As part of the new diet, women were also told to increase the number of fruit, vegetable, and grain servings they ate, and they attended regular sessions with nutritionists to help them do that.
The other 1,400 women, serving as a comparison group, were not given any extra nutritional guidance or told to change their diet.
The researchers followed women for the next 6 years with surveys on diet and exercise and also tested their blood for sugar and insulin levels to look for diabetes or its warning signs.
Women in the low-fat group, on average, said they got between 25 and 29 percent of their calories from fat in follow-up surveys. That compared to 36 to 37 percent in the group without a diet intervention.
U.S. government guidelines suggest adults get between 20 and 35 percent of their calories from fat.
The diet group also generally ate fewer total calories and more fruits, vegetables, grains, and sugar than the comparison group, on average.
After 1 year, women on the low-fat diet had lost more weight than the comparison group and had bigger decreases in their blood sugar and insulin levels. By 6 years, the groups looked similar on those measures. That told researchers that the lower-fat, higher-carbohydrate diet hadn't increased women's chances of getting diabetes.
However, in women who already had diabetes at the start of the study, those on the low-fat diet had a larger increase in blood sugar levels in the first year compared to women who didn't change their diet. That could be because people with diabetes had lost the ability to process the extra carbohydrates, Shikany said.
Carbohydrates are "obviously not a poison," said Dr.
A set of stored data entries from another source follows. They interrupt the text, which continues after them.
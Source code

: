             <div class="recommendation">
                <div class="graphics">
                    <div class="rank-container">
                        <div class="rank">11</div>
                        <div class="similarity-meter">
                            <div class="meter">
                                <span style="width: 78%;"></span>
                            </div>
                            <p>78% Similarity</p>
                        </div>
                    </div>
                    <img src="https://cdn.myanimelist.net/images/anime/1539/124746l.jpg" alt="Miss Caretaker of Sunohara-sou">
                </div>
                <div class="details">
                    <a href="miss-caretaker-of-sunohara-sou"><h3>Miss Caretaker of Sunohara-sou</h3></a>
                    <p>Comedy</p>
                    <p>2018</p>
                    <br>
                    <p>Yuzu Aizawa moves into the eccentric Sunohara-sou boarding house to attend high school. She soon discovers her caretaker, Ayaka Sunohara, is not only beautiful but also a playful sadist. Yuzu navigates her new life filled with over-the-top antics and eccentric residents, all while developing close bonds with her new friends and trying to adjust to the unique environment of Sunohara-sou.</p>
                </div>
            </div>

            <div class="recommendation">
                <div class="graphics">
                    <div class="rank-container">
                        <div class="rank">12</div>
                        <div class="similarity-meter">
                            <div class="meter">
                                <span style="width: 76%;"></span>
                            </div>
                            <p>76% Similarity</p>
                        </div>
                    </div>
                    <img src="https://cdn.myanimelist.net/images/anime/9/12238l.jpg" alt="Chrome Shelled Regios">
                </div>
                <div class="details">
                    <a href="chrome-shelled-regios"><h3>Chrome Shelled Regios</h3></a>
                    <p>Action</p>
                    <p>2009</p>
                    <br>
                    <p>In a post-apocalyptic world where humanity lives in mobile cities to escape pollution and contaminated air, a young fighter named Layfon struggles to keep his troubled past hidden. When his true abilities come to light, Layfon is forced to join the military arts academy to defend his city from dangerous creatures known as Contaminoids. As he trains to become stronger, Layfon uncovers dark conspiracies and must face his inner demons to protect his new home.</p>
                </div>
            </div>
David Jenkins, head of the Clinical Nutrition and Risk Factor Modification Center at St. Michael's Hospital in Toronto. "If eaten wisely (they're) useful."
However, in general, "we went from a diet that was rich in saturated fat and cholesterol and was also not good (to) a diet which was equally tasty, but relying on refining the carbohydrates in a particular way" that ups the risk of obesity and diabetes, Jenkins, who was not involved in the new research, told Reuters Health.
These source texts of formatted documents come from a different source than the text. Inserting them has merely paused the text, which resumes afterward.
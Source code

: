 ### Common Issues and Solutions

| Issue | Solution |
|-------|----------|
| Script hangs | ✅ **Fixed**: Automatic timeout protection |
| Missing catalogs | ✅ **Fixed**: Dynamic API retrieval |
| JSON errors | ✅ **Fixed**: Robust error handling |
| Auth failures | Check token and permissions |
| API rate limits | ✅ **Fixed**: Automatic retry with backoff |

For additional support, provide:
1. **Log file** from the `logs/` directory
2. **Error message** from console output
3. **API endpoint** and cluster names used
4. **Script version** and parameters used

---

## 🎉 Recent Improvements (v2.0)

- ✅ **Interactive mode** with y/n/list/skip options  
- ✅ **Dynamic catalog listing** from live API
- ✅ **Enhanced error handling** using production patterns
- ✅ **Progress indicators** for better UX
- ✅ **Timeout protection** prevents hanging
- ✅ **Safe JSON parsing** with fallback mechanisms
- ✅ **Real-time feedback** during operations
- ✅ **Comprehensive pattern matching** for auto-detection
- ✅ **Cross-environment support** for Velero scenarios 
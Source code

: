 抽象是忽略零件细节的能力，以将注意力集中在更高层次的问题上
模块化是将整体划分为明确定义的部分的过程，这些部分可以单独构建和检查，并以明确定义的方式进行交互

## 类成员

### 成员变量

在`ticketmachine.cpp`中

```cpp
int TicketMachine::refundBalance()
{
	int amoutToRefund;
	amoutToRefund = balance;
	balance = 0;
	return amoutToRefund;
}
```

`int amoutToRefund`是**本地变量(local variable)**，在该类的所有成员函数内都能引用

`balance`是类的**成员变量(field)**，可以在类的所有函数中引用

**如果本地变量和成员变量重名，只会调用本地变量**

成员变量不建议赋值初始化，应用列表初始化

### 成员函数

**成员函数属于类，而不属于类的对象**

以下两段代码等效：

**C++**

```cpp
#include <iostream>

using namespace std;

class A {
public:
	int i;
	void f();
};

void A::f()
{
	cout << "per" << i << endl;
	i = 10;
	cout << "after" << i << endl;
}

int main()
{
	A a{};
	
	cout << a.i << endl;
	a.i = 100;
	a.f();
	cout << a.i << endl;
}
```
Refined carbohydrates include white bread and rice and sugary drinks and snacks.
Jenkins said that getting more fat and protein from vegetable sources, such as by eating beans or adding hummus or peanut butter to bread, is a good way to stave off both diabetes and heart disease.
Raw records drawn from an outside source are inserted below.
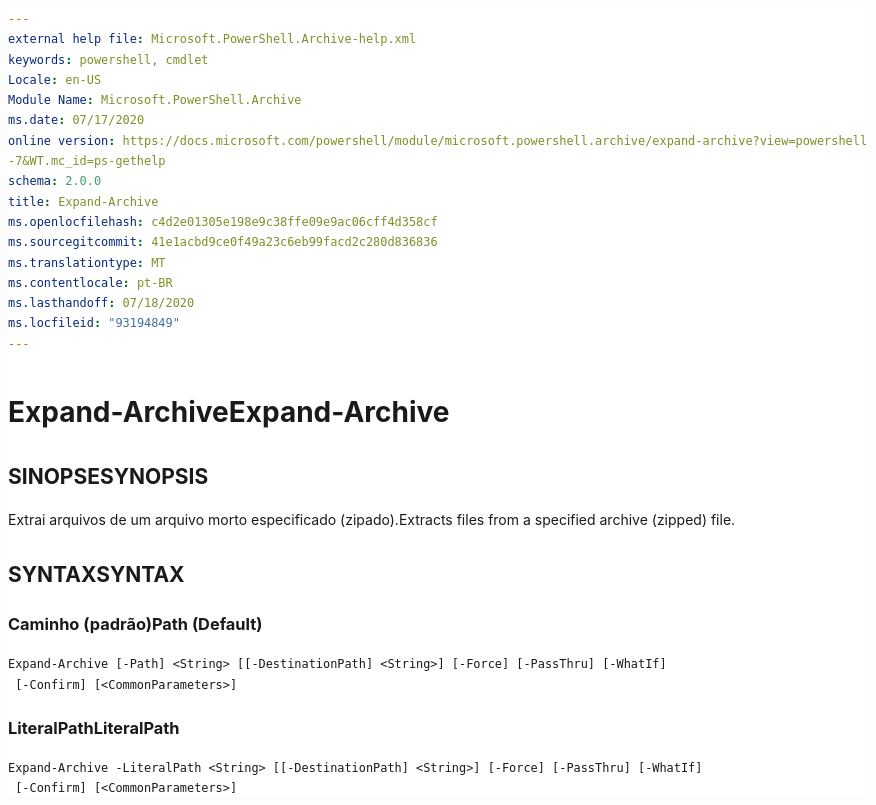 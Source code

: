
```yaml
---
external help file: Microsoft.PowerShell.Archive-help.xml
keywords: powershell, cmdlet
Locale: en-US
Module Name: Microsoft.PowerShell.Archive
ms.date: 07/17/2020
online version: https://docs.microsoft.com/powershell/module/microsoft.powershell.archive/expand-archive?view=powershell-7&WT.mc_id=ps-gethelp
schema: 2.0.0
title: Expand-Archive
ms.openlocfilehash: c4d2e01305e198e9c38ffe09e9ac06cff4d358cf
ms.sourcegitcommit: 41e1acbd9ce0f49a23c6eb99facd2c280d836836
ms.translationtype: MT
ms.contentlocale: pt-BR
ms.lasthandoff: 07/18/2020
ms.locfileid: "93194849"
---
```

# <span data-ttu-id="1737a-103">Expand-Archive</span><span class="sxs-lookup"><span data-stu-id="1737a-103">Expand-Archive</span></span>

## <span data-ttu-id="1737a-104">SINOPSE</span><span class="sxs-lookup"><span data-stu-id="1737a-104">SYNOPSIS</span></span>
<span data-ttu-id="1737a-105">Extrai arquivos de um arquivo morto especificado (zipado).</span><span class="sxs-lookup"><span data-stu-id="1737a-105">Extracts files from a specified archive (zipped) file.</span></span>

## <span data-ttu-id="1737a-106">SYNTAX</span><span class="sxs-lookup"><span data-stu-id="1737a-106">SYNTAX</span></span>

### <span data-ttu-id="1737a-107">Caminho (padrão)</span><span class="sxs-lookup"><span data-stu-id="1737a-107">Path (Default)</span></span>

```
Expand-Archive [-Path] <String> [[-DestinationPath] <String>] [-Force] [-PassThru] [-WhatIf]
 [-Confirm] [<CommonParameters>]
```

### <span data-ttu-id="1737a-108">LiteralPath</span><span class="sxs-lookup"><span data-stu-id="1737a-108">LiteralPath</span></span>

```
Expand-Archive -LiteralPath <String> [[-DestinationPath] <String>] [-Force] [-PassThru] [-WhatIf]
 [-Confirm] [<CommonParameters>]
```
Doctors now generally recommend a diet that has plenty of healthy, non-saturated fats, rather than one that tries to cut back on all fats, Shikany said - but that doesn't mean the new data isn't useful.
"Things have kind of changed, but there still are plenty of (doctors) who recommend low-fat diets and people who are on these diets," he said. "I certainly think it's a very safe diet, but the question is, is this the best diet?"
Mary Gannon, of the University of Minnesota, said that a diet lower in carbohydrates and higher in fat and protein may actually help people feel fuller sooner - which could lead to weight loss over time. In male patients with diabetes she has studied, men had the most improvement in diabetes markers when they got the smallest percent of their calories from carbohydrates.
Shikany added that because the research was limited to women age 50 and up, his findings don't necessarily apply to men or younger women on a low-fat diet.